Forthcoming fixes - cmu-phil/tetrad GitHub Wiki

New fixes

Interim up-to-date beta versions of the Tetrad launch JAR with the updates listed below can be downloaded using this link in py-tetrad:

https://github.com/cmu-phil/py-tetrad/blob/main/pytetrad/resources/tetrad-current.jar

To download the beta version, click the link above and then click the button with the downward-pointing arrow in the upper-right corner of the page. This will save a file called tetrad-current.jar, which is a launchable Tetrad interface JAR. You may rename this file if you wish to distinguish versions.


New features

  1. Adjusted RCIT implementation and added RCoT. The RCIT (Randomized Conditional Independence Test) code has been revised, and a true RCoT (Randomized Conditional Correlation Test) has been added as a general conditional independence test.
  2. Added experimental general scores. Two experimental score functions have been added. These are experimental and may be revised or removed prior to the next official release.
    • KCV BIC score - Full Graham matrix-based. Slow; small sample sizes are helpful.
    • RFF BIC score - Random Fourier Function-based. Faster.

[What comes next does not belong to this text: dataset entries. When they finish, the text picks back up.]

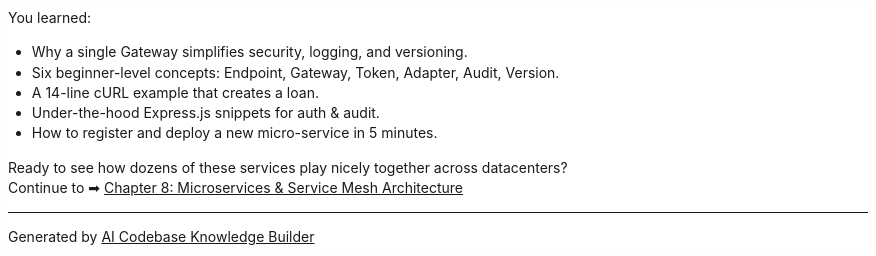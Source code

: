 You learned:

* Why a single Gateway simplifies security, logging, and versioning.  
* Six beginner-level concepts: Endpoint, Gateway, Token, Adapter, Audit, Version.  
* A 14-line cURL example that creates a loan.  
* Under-the-hood Express.js snippets for auth & audit.  
* How to register and deploy a new micro-service in 5 minutes.

Ready to see how dozens of these services play nicely together across datacenters?  
Continue to ➡ [Chapter 8: Microservices & Service Mesh Architecture](08_microservices___service_mesh_architecture_.md)

---

Generated by [AI Codebase Knowledge Builder](https://github.com/The-Pocket/Tutorial-Codebase-Knowledge)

Bug fixes / Technical improvements

  1. Changed default behavior for KCI conditional independence. The default KCI conditional independence test has been changed from using joint ((X,Z)) kernel features to using symmetrized, residualized features, improving stability in causal search. This change responds to a user-reported issue: https://github.com/cmu-phil/tetrad/issues/1946
  2. Fixed required-knowledge handling in FCI. A bug affecting the handling of required background knowledge in the FCI algorithm has been fixed in response to: https://github.com/cmu-phil/tetrad/issues/1947
  3. Added option for SP to output a DAG instead of a CPDAG.
  4. Added printing of all the highest scoring permutations to the console for SP.